Results and Analysis
Across all architectures and prompting strategies, results manifest a severe performance ceiling:
- Exact Match performance for all models saturates below 10%, with the state-of-the-art Qwen 2.5 32B reaching 7.39% in one-shot and only 8.08% in three-shot configuration.
- GPT-4o semantic scores never exceed 0.1704, indicating even generous assessment fails to find substantive semantic alignment with ground truth idioms.
- Increasing model size yields, at best, marginal improvements (e.g., InternVL 3.5 4B to 30B rises only 0.42% EM), with no architecture demonstrating qualitatively different reasoning capabilities.
- Few-shot prompting via ICL shows negligible or even negative effect, and does not facilitate significant abstraction.
These data decisively indicate that current LVLM architectures are not merely under-trained or poorly fine-tuned, but fundamentally lack the class of entangled, suppressive, multi-modal reasoning necessary for abstract idiomatic reconstruction. Model scaling does not bridge this neurosymbolic gap, and naïve strategic prompting is ineffective.

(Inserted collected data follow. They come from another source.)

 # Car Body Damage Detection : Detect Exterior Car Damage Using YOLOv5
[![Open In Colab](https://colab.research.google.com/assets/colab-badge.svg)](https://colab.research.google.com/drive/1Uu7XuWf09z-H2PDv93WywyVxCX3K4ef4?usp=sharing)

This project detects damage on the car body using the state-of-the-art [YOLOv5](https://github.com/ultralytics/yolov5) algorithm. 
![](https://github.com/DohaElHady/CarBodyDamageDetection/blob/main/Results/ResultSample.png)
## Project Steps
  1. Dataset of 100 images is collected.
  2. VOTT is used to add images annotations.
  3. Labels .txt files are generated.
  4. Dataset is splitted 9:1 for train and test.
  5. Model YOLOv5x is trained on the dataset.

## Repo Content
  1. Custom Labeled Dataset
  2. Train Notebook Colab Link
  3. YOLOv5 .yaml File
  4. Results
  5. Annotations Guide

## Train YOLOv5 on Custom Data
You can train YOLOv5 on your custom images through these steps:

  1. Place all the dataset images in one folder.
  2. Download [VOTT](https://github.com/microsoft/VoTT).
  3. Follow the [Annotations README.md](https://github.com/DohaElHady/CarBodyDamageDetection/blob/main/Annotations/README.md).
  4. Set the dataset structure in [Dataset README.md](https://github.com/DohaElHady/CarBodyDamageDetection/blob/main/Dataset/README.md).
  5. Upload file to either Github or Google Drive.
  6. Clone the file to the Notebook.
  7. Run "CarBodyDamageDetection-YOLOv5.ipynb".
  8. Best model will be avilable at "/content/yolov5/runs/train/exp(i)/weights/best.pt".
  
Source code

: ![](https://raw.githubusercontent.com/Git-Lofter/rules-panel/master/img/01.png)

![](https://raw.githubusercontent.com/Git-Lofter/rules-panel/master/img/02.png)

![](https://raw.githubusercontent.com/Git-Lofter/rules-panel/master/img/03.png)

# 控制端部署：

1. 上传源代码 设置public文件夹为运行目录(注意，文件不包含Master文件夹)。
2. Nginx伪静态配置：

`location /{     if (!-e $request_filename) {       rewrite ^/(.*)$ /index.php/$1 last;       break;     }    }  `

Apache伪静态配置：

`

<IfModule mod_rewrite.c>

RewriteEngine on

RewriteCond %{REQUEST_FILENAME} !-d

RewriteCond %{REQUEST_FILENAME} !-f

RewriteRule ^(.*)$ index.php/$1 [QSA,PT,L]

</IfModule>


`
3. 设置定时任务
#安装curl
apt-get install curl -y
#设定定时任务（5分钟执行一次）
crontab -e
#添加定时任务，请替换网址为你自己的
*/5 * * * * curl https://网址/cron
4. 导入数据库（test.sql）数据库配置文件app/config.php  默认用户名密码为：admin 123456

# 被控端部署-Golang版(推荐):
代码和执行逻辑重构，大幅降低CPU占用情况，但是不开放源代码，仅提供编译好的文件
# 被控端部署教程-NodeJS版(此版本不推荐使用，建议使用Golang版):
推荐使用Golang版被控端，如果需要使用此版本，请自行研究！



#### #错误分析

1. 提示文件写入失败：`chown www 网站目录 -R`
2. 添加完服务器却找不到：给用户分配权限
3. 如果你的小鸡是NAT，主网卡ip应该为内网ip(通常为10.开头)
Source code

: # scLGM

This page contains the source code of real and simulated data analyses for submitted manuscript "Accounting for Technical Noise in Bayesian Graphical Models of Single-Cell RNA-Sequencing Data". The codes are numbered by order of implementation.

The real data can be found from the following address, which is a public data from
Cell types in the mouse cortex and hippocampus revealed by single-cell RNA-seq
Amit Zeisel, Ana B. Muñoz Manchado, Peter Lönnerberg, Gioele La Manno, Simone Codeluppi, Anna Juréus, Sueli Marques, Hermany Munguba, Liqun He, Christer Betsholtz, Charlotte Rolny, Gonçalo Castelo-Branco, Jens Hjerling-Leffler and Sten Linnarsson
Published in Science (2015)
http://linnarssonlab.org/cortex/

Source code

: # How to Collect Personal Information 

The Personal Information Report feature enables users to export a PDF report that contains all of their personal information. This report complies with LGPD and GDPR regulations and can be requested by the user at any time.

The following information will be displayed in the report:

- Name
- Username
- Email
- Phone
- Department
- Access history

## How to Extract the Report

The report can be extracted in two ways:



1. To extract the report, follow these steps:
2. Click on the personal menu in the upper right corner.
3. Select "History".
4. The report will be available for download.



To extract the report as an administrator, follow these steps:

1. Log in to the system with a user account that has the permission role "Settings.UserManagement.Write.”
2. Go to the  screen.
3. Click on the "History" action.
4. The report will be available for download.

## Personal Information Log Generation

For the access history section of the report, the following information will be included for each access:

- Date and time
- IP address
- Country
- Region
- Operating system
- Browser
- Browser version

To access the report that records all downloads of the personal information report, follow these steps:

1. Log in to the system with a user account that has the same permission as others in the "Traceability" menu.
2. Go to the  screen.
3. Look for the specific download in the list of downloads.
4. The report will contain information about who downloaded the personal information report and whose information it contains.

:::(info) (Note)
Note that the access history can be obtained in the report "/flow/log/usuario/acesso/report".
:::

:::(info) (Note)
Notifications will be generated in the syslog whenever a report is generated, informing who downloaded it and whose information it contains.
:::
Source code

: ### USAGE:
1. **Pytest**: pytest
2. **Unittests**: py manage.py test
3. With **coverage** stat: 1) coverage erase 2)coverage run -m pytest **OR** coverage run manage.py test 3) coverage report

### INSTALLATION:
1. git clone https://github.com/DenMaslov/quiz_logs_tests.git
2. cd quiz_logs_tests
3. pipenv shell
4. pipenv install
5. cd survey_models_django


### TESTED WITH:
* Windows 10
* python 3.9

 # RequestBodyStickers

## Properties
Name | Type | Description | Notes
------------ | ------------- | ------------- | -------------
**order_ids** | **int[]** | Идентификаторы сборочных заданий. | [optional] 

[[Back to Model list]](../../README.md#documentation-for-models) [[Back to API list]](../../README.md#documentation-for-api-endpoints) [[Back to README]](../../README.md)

This underscores a sharp limitation: modern LVLMs are unable to spontaneously discover or leverage abstract, visual–linguistic coupling via current alignment protocols or expanded parameterization.

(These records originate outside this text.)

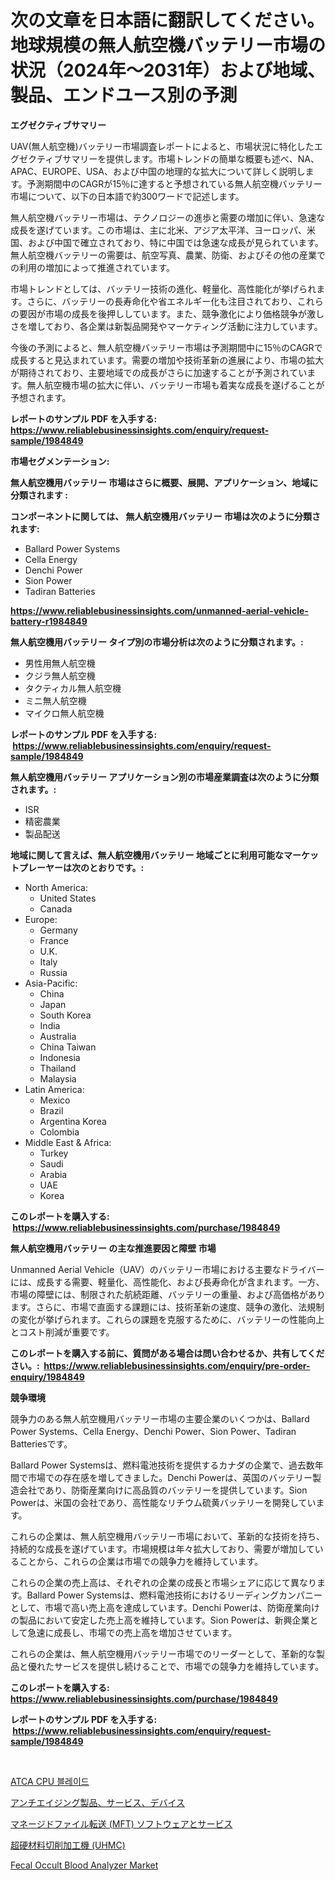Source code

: <p><h1>次の文章を日本語に翻訳してください。地球規模の無人航空機バッテリー市場の状況（2024年〜2031年）および地域、製品、エンドユース別の予測</h1></p><p><strong>エグゼクティブサマリー</strong></p>
<p><p>UAV(無人航空機)バッテリー市場調査レポートによると、市場状況に特化したエグゼクティブサマリーを提供します。市場トレンドの簡単な概要も述べ、NA、APAC、EUROPE、USA、および中国の地理的な拡大について詳しく説明します。予測期間中のCAGRが15％に達すると予想されている無人航空機バッテリー市場について、以下の日本語で約300ワードで記述します。</p><p>無人航空機バッテリー市場は、テクノロジーの進歩と需要の増加に伴い、急速な成長を遂げています。この市場は、主に北米、アジア太平洋、ヨーロッパ、米国、および中国で確立されており、特に中国では急速な成長が見られています。無人航空機バッテリーの需要は、航空写真、農業、防衛、およびその他の産業での利用の増加によって推進されています。</p><p>市場トレンドとしては、バッテリー技術の進化、軽量化、高性能化が挙げられます。さらに、バッテリーの長寿命化や省エネルギー化も注目されており、これらの要因が市場の成長を後押ししています。また、競争激化により価格競争が激しさを増しており、各企業は新製品開発やマーケティング活動に注力しています。</p><p>今後の予測によると、無人航空機バッテリー市場は予測期間中に15％のCAGRで成長すると見込まれています。需要の増加や技術革新の進展により、市場の拡大が期待されており、主要地域での成長がさらに加速することが予測されています。無人航空機市場の拡大に伴い、バッテリー市場も着実な成長を遂げることが予想されます。</p></p>
<p><strong>レポートのサンプル PDF を入手する: <a href="https://www.reliablebusinessinsights.com/enquiry/request-sample/1984849">https://www.reliablebusinessinsights.com/enquiry/request-sample/1984849</a></strong></p>
<p><strong>市場セグメンテーション:</strong></p>
<p><strong> 無人航空機用バッテリー 市場はさらに概要、展開、アプリケーション、地域に分類されます :</strong></p>
<p><strong>コンポーネントに関しては、 無人航空機用バッテリー 市場は次のように分類されます: &nbsp;</strong></p>
<p><ul><li>Ballard Power Systems</li><li>Cella Energy</li><li>Denchi Power</li><li>Sion Power</li><li>Tadiran Batteries</li></ul></p>
<p><strong><a href="https://www.reliablebusinessinsights.com/unmanned-aerial-vehicle-battery-r1984849">https://www.reliablebusinessinsights.com/unmanned-aerial-vehicle-battery-r1984849</a></strong></p>
<p><strong> 無人航空機用バッテリー タイプ別の市場分析は次のように分類されます。:</strong></p>
<p><ul><li>男性用無人航空機</li><li>クジラ無人航空機</li><li>タクティカル無人航空機</li><li>ミニ無人航空機</li><li>マイクロ無人航空機</li></ul></p>
<p><strong>レポートのサンプル PDF を入手する: &nbsp;<a href="https://www.reliablebusinessinsights.com/enquiry/request-sample/1984849">https://www.reliablebusinessinsights.com/enquiry/request-sample/1984849</a></strong></p>
<p><strong> 無人航空機用バッテリー アプリケーション別の市場産業調査は次のように分類されます。:</strong></p>
<p><ul><li>ISR</li><li>精密農業</li><li>製品配送</li></ul></p>
<p><strong>地域に関して言えば、無人航空機用バッテリー 地域ごとに利用可能なマーケットプレーヤーは次のとおりです。:</strong></p>
<p><ul>
    <li>
        North America:
        <ul>
            <li>United States</li>
            <li>Canada</li>
        </ul>
    </li>
    <li>
        Europe:
        <ul>
            <li>Germany</li>
            <li>France</li>
            <li>U.K.</li>
            <li>Italy</li>
            <li>Russia</li>
        </ul>
    </li>
    <li>
        Asia-Pacific:
        <ul>
            <li>China</li>
            <li>Japan</li>
            <li>South Korea</li>
            <li>India</li>
            <li>Australia</li>
            <li>China Taiwan</li>
            <li>Indonesia</li>
            <li>Thailand</li>
            <li>Malaysia</li>
        </ul>
    </li>
    <li>
        Latin America:
        <ul>
            <li>Mexico</li>
            <li>Brazil</li>
            <li>Argentina Korea</li>
            <li>Colombia</li>
        </ul>
    </li>
    <li>
        Middle East & Africa:
        <ul>
            <li>Turkey</li>
            <li>Saudi</li>
            <li>Arabia</li>
            <li>UAE</li>
            <li>Korea</li>
        </ul>
    </li>
    </ul></p>
<p><strong>このレポートを購入する: &nbsp;<a href="https://www.reliablebusinessinsights.com/purchase/1984849">https://www.reliablebusinessinsights.com/purchase/1984849</a></strong></p>
<p><strong>無人航空機用バッテリー の主な推進要因と障壁 市場</strong></p>
<p><p>Unmanned Aerial Vehicle（UAV）のバッテリー市場における主要なドライバーには、成長する需要、軽量化、高性能化、および長寿命化が含まれます。一方、市場の障壁には、制限された航続距離、バッテリーの重量、および高価格があります。さらに、市場で直面する課題には、技術革新の速度、競争の激化、法規制の変化が挙げられます。これらの課題を克服するために、バッテリーの性能向上とコスト削減が重要です。</p></p>
<p><strong>このレポートを購入する前に、質問がある場合は問い合わせるか、共有してください。:&nbsp; <a href="https://www.reliablebusinessinsights.com/enquiry/pre-order-enquiry/1984849">https://www.reliablebusinessinsights.com/enquiry/pre-order-enquiry/1984849</a></strong></p>
<p><strong>競争環境</strong></p>
<p><p>競争力のある無人航空機用バッテリー市場の主要企業のいくつかは、Ballard Power Systems、Cella Energy、Denchi Power、Sion Power、Tadiran Batteriesです。</p><p>Ballard Power Systemsは、燃料電池技術を提供するカナダの企業で、過去数年間で市場での存在感を増してきました。Denchi Powerは、英国のバッテリー製造会社であり、防衛産業向けに高品質のバッテリーを提供しています。Sion Powerは、米国の会社であり、高性能なリチウム硫黄バッテリーを開発しています。</p><p>これらの企業は、無人航空機用バッテリー市場において、革新的な技術を持ち、持続的な成長を遂げています。市場規模は年々拡大しており、需要が増加していることから、これらの企業は市場での競争力を維持しています。</p><p>これらの企業の売上高は、それぞれの企業の成長と市場シェアに応じて異なります。Ballard Power Systemsは、燃料電池技術におけるリーディングカンパニーとして、市場で高い売上高を達成しています。Denchi Powerは、防衛産業向けの製品において安定した売上高を維持しています。Sion Powerは、新興企業として急速に成長し、市場での売上高を増加させています。</p><p>これらの企業は、無人航空機用バッテリー市場でのリーダーとして、革新的な製品と優れたサービスを提供し続けることで、市場での競争力を維持しています。</p></p>
<p><strong>このレポートを購入する: &nbsp; <a href="https://www.reliablebusinessinsights.com/purchase/1984849">https://www.reliablebusinessinsights.com/purchase/1984849</a></strong></p>
<p><strong>レポートのサンプル PDF を入手する: &nbsp;<a href="https://www.reliablebusinessinsights.com/enquiry/request-sample/1984849">https://www.reliablebusinessinsights.com/enquiry/request-sample/1984849</a></strong><strong></strong></p>
<p>&nbsp;</p>
<p><p><a href="https://medium.com/@constantinvon/atca-cpu-%EB%B8%94%EB%A0%88%EC%9D%B4%EB%93%9C-%EC%8B%9C%EC%9E%A5-%EC%A0%90%EC%9C%A0%EC%9C%A8-%EB%B0%8F-%EC%8B%A0%EA%B7%9C-%ED%8A%B8%EB%A0%8C%EB%93%9C-%EB%B6%84%EC%84%9D-%EC%9C%A0%ED%98%95-%EC%9D%91%EC%9A%A9-%EC%B5%9C%EC%A2%85-%EC%82%AC%EC%9A%A9-%EB%B0%8F-2024%EB%85%84%EB%B6%80%ED%84%B0-2031%EB%85%84%EA%B9%8C%EC%A7%80%EC%9D%98-%EA%B8%B0%EA%B0%84%EC%9D%84-%EB%8C%80%EC%83%81%EC%9C%BC%EB%A1%9C-%ED%95%A8%EC%B6%95-0b9de24da8aa">ATCA CPU 블레이드</a></p><p><a href="https://medium.com/@austinjames1907/%E3%82%A2%E3%83%B3%E3%83%81%E3%82%A8%E3%82%A4%E3%82%B8%E3%83%B3%E3%82%B0%E8%A3%BD%E5%93%81-%E3%82%B5%E3%83%BC%E3%83%93%E3%82%B9-%E3%81%8A%E3%82%88%E3%81%B3%E3%83%87%E3%83%90%E3%82%A4%E3%82%B9%E6%A5%AD%E7%95%8C%E3%81%AB%E3%81%A4%E3%81%84%E3%81%A6%E3%81%AE%E6%B4%9E%E5%AF%9F-2031%E5%B9%B4%E3%81%BE%E3%81%A7%E3%81%AE%E5%B8%82%E5%A0%B4%E9%87%91%E8%9E%8D%E7%8A%B6%E6%B3%81-%E5%B8%82%E5%A0%B4%E8%A6%8F%E6%A8%A1-%E3%81%8A%E3%82%88%E3%81%B3%E5%8F%8E%E7%9B%8A%E5%88%86%E6%9E%90-781d826ecf62">アンチエイジング製品、サービス、デバイス</a></p><p><a href="https://medium.com/@addiehirthe05/%E7%AE%A1%E7%90%86%E3%83%95%E3%82%A1%E3%82%A4%E3%83%AB%E8%BB%A2%E9%80%81-mft-%E3%82%BD%E3%83%95%E3%83%88%E3%82%A6%E3%82%A7%E3%82%A2%E3%81%8A%E3%82%88%E3%81%B3%E3%82%B5%E3%83%BC%E3%83%93%E3%82%B9%E5%B8%82%E5%A0%B4%E3%81%AB%E6%B7%B1%E3%81%8F%E5%85%A5%E3%82%8A%E8%BE%BC%E3%82%80-%E3%83%88%E3%83%AC%E3%83%B3%E3%83%89-%E5%B8%82%E5%A0%B4%E3%82%BB%E3%82%B0%E3%83%A1%E3%83%B3%E3%83%86%E3%83%BC%E3%82%B7%E3%83%A7%E3%83%B3-%E7%AB%B6%E4%BA%89%E5%88%86%E6%9E%90-1a9a25e871f0">マネージドファイル転送 (MFT) ソフトウェアとサービス</a></p><p><a href="https://github.com/RudyBoyer2017/Market-Research-Report-List-1/blob/main/7107901118144.md">超硬材料切削加工機 (UHMC)</a></p><p><a href="https://github.com/huqhwmcs55/Market-Research-Report-List-1/blob/main/fecal-occult-blood-analyzer-market.md">Fecal Occult Blood Analyzer Market</a></p></p>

Practical and Theoretical Implications
The demonstrated failure of leading LVLMs on RebusBench implies several theoretical and practical deficits:
- State-of-the-art LVLMs specialize in literal and referential grounding, lacking mechanisms for true symbolic fusion or creative, "lateral" inference.
- Existing training corpora and architectures do not induce suppressive "System 2" control, causing models to default to high-probability, surface-level responses even when strongly discouraged in-task.

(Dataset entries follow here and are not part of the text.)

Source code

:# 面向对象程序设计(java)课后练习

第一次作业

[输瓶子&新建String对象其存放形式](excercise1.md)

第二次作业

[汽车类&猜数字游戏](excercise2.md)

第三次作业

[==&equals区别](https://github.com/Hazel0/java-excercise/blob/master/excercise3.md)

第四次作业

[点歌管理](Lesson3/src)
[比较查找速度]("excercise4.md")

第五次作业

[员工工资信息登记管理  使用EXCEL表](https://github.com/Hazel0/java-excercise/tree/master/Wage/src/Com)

- Contemporary benchmarks do not measure the neurosymbolic bottleneck, resulting in overly optimistic estimation of LVLM general intelligence.
- These findings motivate new research into cognitive architectures, explicit neurosymbolic fusion networks, and training regimes which interleave multi-modal control and creativity.
For model deployment, the limits evidenced on RebusBench suggest that LVLMs should be deployed with caution in use cases requiring abstract mapping from visual layout to meaning, creative visual reasoning, or idiomatic interpretation—tasks central to human–AI co-creative workflows, robust assistants, and real-world, visually grounded dialogue.
Speculation on Future Directions
Future work, as outlined by the authors, includes expansion of the dataset to diagnose and quantify modality biases, enrichment with metadata along the visual–textual abstraction spectrum, and standardized evaluation suites. Incorporation of closed weight, proprietary architectures (e.g., GPT-5.2, Gemini 3) will complete a field-wide baseline and highlight architectural bottlenecks.
More fundamentally, the results strongly indicate the need for new modeling paradigms—perhaps blending explicit symbolic manipulation modules, external memory, or cognitive control layers—rather than continued scaling of monolithic, end-to-end architectures. The future of neurosymbolic AI may thus depend on principled algorithmic advances rather than parametric growth.
Conclusion
RebusBench sets a new standard for evaluating true abstract visual–linguistic reasoning in LVLMs (2604.01764). The near-uniform, low performance across current architectures exposes a fundamental gap between human-like cognitive reasoning and the pattern recognition capabilities of today's models. These findings provide clear direction for the next phase of LVLM research—driving developments in model architecture, training data, and evaluation methodology towards truly intelligent, cross-modal abstraction and reasoning.